What you will do: With the line containing "Search in navbar" as the first and the final line of the entries as the last, repeat exactly the lines in that span, including both.

Data shown:
▬▬▬

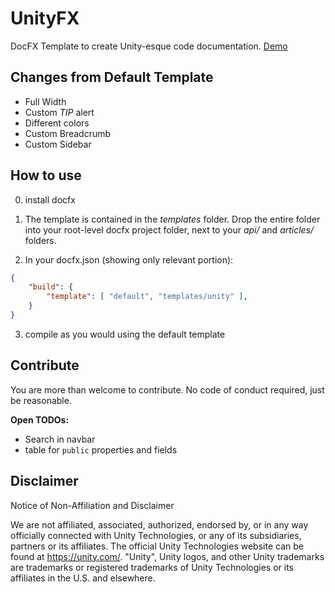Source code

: # UnityFX

DocFX Template to create Unity-esque code documentation. [Demo](https://code-beans.github.io/UnityFX/articles/intro.html)

## Changes from Default Template

- Full Width
- Custom _TIP_ alert 
- Different colors
- Custom Breadcrumb
- Custom Sidebar

## How to use

0. install docfx

1. The template is contained in the _templates_ folder. Drop the entire folder into your root-level docfx project folder, next to your _api/_ and _articles/_ folders.

2. In your docfx.json (showing only relevant portion):

```json
{
    "build": {
        "template": [ "default", "templates/unity" ],
    }
}
```

3. compile as you would using the default template

## Contribute

You are more than welcome to contribute. No code of conduct required, just be reasonable.

**Open TODOs:**

* Search in navbar
* table for `public` properties and fields

## Disclaimer

Notice of Non-Affiliation and Disclaimer 

We are not affiliated, associated, authorized, endorsed by, or in any way officially connected with Unity Technologies, or any of its subsidiaries, partners or its affiliates. The official Unity Technologies website can be found at https://unity.com/. "Unity", Unity logos, and other Unity trademarks are trademarks or registered trademarks of Unity Technologies or its affiliates in the U.S. and elsewhere.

▬▬▬

Solution to this problem:
* Search in navbar
* table for `public` properties and fields

## Disclaimer

Notice of Non-Affiliation and Disclaimer 

We are not affiliated, associated, authorized, endorsed by, or in any way officially connected with Unity Technologies, or any of its subsidiaries, partners or its affiliates. The official Unity Technologies website can be found at https://unity.com/. "Unity", Unity logos, and other Unity trademarks are trademarks or registered trademarks of Unity Technologies or its affiliates in the U.S. and elsewhere.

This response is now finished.